What do you think when you enter a contest?


The answer depends on your personality: how seriously you take yourself, what you think about your work, and certainly your competitive nature.

Me? I’m inclined to throw in a touch of magical thinking, If you want it too much, you shall not have it.

Naturally, a little voice way down deep whispers–but maybe. That’s when the internal monkeys start their chatter. Silly, there’s a typo no one caught. What about the passive voice in that one chapter? You can’t have your protagonist so stressed the reader doesn’t have a chance to breathe. Look here at so-and-so’s book. Now this author knows how to write. Sigh.

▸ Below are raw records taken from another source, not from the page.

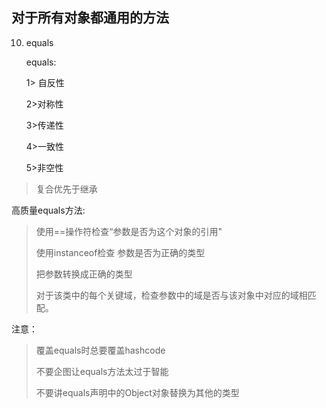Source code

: ## 对于所有对象都通用的方法

10. equals

    equals: 

    1> 自反性

    2>对称性

    3>传递性

    4>一致性

    5>非空性

> 复合优先于继承

高质量equals方法:

> 使用==操作符检查“参数是否为这个对象的引用"
>
> 使用instanceof检查 参数是否为正确的类型
>
> 把参数转换成正确的类型
>
> 对于该类中的每个关键域，检查参数中的域是否与该对象中对应的域相匹配。

注意：

> 覆盖equals时总要覆盖hashcode
>
> 不要企图让equals方法太过于智能
>
> 不要讲equals声明中的Object对象替换为其他的类型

Last November, my book, THE FLAPPER, THE SCIENTIST, AND THE SABOTEUR, won the First Book New Mexico-Arizona 2017 Award. Of course, I’d entered the competition, but I never expected to win. After all, I listened to those monkey voices, besides no one knows my book publisher–no big name there–and no funds for promotion either. I needed a different attitude, one of no expectations.

Think about all the freedom you enjoy when you have no expectations. I went to the awards banquet last November, relaxed, full of smiles, and happy to be in the company of my author friends. When they announced my name, I felt total disbelief.  Certainly they’d made a mistake.

The Flapper, the Scientist, and the Saboteur

New Mexico-Ariziona 2016 First Book Award

Even though I believe in my own work, being a voracious reader causes lots of grief. I’ve read some phenomenal books and wonder how authors create those deep conflicted emotions or conjure up surprising and unusual plots.

Yesterday, when the email came announcing I’m a finalist in the International Book Awards for 2017, my head felt light and my stomach felt jittery.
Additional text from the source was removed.